Frank knows firsthand the salvation music can offer, having had suicidal thoughts growing up and especially when moving away from his support system on the reservation. “I hit rock bottom my sophomore year at Creighton and I thought, ‘Why am I even here?’ Two things saved me: Pouring myself into music and turning back to ceremony.” Waln testifies that had he not been invested in thousand-year-old Lakota traditions, such as the Sundance tradition, he’d certainly have committed suicide.

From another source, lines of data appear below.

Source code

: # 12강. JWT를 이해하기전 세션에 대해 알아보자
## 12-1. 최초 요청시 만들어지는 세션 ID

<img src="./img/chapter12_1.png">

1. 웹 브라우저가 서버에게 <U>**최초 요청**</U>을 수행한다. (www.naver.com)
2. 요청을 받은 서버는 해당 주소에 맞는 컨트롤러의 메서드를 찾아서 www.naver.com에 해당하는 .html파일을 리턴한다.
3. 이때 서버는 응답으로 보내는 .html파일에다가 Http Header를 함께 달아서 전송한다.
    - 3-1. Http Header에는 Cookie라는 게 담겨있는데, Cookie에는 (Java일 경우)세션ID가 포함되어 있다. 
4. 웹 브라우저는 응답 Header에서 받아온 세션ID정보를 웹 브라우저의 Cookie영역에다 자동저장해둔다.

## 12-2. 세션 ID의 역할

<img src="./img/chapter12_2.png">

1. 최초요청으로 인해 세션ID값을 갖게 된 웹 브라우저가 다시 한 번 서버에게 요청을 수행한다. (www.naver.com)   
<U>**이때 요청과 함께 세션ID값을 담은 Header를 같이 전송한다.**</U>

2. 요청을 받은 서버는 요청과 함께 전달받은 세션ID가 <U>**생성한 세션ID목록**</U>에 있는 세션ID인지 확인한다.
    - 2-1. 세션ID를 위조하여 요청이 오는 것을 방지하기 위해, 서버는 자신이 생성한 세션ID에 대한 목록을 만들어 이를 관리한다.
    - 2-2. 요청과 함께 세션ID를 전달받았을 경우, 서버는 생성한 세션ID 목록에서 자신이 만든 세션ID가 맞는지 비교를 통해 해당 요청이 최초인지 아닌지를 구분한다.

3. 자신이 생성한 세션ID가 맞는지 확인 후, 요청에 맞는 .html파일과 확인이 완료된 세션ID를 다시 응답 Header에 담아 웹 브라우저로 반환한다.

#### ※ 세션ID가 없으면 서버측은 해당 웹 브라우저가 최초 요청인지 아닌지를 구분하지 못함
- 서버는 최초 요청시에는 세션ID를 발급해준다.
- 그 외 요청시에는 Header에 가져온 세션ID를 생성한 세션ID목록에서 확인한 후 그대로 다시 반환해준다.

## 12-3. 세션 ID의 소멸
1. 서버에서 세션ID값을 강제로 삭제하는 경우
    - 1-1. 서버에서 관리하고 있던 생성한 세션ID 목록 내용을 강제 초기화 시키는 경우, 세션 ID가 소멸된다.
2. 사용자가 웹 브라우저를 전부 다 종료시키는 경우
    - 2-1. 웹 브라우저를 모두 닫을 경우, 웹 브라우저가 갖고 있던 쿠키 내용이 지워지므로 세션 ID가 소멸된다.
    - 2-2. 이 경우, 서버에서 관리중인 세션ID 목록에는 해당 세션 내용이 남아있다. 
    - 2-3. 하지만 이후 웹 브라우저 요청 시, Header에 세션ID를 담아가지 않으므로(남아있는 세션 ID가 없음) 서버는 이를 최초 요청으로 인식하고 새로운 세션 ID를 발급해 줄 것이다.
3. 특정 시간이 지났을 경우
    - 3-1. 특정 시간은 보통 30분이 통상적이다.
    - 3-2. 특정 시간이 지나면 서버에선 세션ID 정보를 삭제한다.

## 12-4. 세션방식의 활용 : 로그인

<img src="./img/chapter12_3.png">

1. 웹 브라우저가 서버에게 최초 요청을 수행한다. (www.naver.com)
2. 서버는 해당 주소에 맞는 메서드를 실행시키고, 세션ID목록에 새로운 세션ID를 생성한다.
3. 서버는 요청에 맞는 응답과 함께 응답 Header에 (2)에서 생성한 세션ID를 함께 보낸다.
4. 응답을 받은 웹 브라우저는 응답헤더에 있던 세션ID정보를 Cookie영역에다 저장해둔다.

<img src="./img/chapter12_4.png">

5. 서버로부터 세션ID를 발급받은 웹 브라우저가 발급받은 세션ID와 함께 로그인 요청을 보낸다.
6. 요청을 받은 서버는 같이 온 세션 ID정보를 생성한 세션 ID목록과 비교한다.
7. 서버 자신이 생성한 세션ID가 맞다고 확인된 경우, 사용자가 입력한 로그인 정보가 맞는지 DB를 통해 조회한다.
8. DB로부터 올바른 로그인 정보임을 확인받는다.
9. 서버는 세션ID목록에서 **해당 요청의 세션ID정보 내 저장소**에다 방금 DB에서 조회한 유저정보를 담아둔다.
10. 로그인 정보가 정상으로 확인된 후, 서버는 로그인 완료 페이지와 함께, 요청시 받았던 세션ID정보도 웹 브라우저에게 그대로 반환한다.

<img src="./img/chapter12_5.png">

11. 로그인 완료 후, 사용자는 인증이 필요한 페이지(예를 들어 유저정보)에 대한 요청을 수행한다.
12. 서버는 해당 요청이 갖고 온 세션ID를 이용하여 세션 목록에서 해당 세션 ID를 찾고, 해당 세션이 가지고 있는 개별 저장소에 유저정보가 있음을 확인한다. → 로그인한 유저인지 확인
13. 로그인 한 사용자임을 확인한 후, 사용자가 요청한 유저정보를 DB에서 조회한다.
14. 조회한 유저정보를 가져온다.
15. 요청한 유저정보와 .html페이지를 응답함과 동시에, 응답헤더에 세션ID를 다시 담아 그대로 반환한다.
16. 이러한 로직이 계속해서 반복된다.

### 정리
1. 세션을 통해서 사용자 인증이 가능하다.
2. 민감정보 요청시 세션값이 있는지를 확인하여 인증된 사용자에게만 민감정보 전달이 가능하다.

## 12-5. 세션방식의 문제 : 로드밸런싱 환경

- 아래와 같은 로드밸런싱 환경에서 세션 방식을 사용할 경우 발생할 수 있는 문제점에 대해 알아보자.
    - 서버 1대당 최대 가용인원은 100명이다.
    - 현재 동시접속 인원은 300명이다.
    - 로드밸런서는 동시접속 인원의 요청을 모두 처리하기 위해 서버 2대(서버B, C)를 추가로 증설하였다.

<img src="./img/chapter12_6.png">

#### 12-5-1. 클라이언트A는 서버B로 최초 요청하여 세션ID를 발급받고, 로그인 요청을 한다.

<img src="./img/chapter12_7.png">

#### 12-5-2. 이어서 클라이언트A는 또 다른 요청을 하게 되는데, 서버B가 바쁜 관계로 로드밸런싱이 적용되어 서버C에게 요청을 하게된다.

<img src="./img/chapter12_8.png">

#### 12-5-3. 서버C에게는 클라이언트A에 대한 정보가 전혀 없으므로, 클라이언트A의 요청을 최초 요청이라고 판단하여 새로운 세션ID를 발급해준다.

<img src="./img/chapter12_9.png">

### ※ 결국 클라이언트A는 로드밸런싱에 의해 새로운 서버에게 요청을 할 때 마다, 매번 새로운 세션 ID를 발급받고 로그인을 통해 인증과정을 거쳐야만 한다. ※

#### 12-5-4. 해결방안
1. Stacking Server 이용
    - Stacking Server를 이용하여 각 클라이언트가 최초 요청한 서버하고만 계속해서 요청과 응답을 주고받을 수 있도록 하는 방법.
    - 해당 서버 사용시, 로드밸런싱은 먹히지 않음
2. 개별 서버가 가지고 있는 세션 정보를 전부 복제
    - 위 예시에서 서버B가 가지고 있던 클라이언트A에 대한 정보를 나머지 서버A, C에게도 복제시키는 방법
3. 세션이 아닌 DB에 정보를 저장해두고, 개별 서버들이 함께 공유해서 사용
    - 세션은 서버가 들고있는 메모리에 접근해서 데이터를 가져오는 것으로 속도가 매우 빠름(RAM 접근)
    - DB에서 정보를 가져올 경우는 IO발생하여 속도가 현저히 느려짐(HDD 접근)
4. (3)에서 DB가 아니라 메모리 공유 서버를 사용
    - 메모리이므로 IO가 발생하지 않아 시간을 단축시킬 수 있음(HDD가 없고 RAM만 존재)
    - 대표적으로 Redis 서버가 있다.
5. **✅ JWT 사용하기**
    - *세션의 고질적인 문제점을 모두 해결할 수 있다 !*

The same goes for music: “I was introverted and depressed,” Waln admits, “and music gave me a way to work through all of that.”On the Rosebud Reservation, depression is practically the norm, as the reservation has an unemployment rate of about 83% and one of the highest rates of suicide in the world.
In 2010, Frank formed the hip hop group Nake Nula Waun with Andre Easter, Thomas Schmidt and Kodi DeNoyer. The group name is a traditional Lakota phrase “I am always ready, at all times, for anything” that embodies a broader ‘warrior’ philosophy of evolution and progress. Waln produced and released their subsequent album, Scars and Bars, without any record company or middle man. It was important for Waln to keep his creative control, to tell the Native story accurately for the first time.
Regarding his music, Waln cannot be pigeonholed as only an ‘Indian-rapper’ but rather Waln is a rapper that is telling his personal story. Waln’s personal fstruggles may be indicative or representative of his broader community, but his words are always his own. “I like to tell stories,” Waln explains, “I’m telling my story; I’m telling my life.”
A major theme that has haunted Waln is the feeling of being invisible, a feeling that was amplified when he left the reservation for school. When Waln polled classmates on the number of federally recognized tribes, their answer was 5 to 20 (actual number is 566). “There are people who aren’t even aware that we exist in real life,” Waln says, “They go to museums and see exhibits about Native Americans and think we’re a people of the past. But we’re a people with a past, not of a past.” This has lead to what Waln calls “symbolic annihilation,” a misrepresentation of modern Native Americans. In “Hear Me Cry” Waln details this phenomenon: “I was born red, stained with the blood of genocide/ Now all mascots the only way that I'm identified/ Blackhawk, Red Skin, the image of our dead men/ Dressed in the headdress, my people it's depressing.”




            Not only does the general public shun the notion of modern Native peoples, but so too does the government try to politically undermine Native communities. Waln’s vehement opposition to the Keystone Pipeline initiative stems from the United States government’s oppression. “For me, and I think for a lot of Indigenous folks, resisting this natural energy extraction on our treaty lands is just to get [the U.S. and Canada] to honor the original treaties,” Waln explains. “How can American call itself the great country in the world if it’s guilty of genocide and it doesn’t even honor the documents that built the country?”
In his song “Oil 4 Blood,” Waln envisions the cultural tables turned: “Give youth an outlet, disadvantaged prodigies/ Feed these Republicans all our commodities/ Put them on the rez from the day they’re born/ They won’t survive ‘cause their cancer is airborne/ Put them in our schools, put them in our shoes/ Take away their money and give them our blues/ Make everything red.” These actions may seem extreme, but they are parallel to the mistreatment the government and dominant-culture Americans have bestowed upon Native peoples. Waln seeks to take back his freedom and his autonomy, asserting “To my home and my ancestors I am loyal/ Build that pipeline and I’m burning down your oil.”